## RECORDS SHOWN
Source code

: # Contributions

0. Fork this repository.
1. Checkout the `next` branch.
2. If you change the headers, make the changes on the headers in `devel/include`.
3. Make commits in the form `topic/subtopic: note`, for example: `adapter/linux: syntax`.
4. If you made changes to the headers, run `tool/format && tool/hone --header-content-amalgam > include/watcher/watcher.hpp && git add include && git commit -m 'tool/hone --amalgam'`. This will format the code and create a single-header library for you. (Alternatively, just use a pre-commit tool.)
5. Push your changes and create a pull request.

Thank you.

---

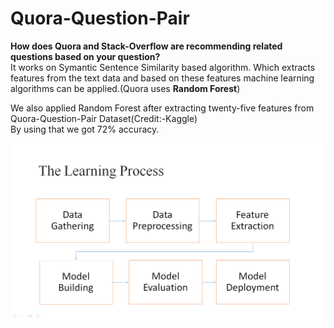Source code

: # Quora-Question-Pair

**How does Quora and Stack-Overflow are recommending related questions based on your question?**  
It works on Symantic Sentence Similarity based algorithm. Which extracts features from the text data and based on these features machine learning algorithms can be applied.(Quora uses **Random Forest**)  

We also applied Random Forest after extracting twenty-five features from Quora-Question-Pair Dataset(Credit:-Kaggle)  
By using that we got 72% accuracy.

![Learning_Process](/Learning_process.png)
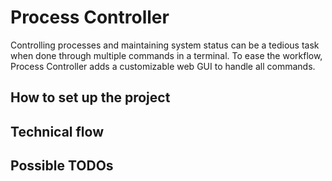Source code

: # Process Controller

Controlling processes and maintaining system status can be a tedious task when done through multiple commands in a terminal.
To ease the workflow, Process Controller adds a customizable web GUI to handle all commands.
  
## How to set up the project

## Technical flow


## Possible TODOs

...

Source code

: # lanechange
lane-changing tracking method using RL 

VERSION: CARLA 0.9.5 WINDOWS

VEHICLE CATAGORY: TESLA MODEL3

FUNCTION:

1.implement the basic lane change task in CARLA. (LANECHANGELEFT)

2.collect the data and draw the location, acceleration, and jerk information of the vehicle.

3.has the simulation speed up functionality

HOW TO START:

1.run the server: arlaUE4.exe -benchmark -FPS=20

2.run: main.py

## ABOUT THIS EXERCISE
Working through the entries above, copy every line in which "task" is found.

## WRITTEN REPLY
Controlling processes and maintaining system status can be a tedious task when done through multiple commands in a terminal.
1.implement the basic lane change task in CARLA. (LANECHANGELEFT)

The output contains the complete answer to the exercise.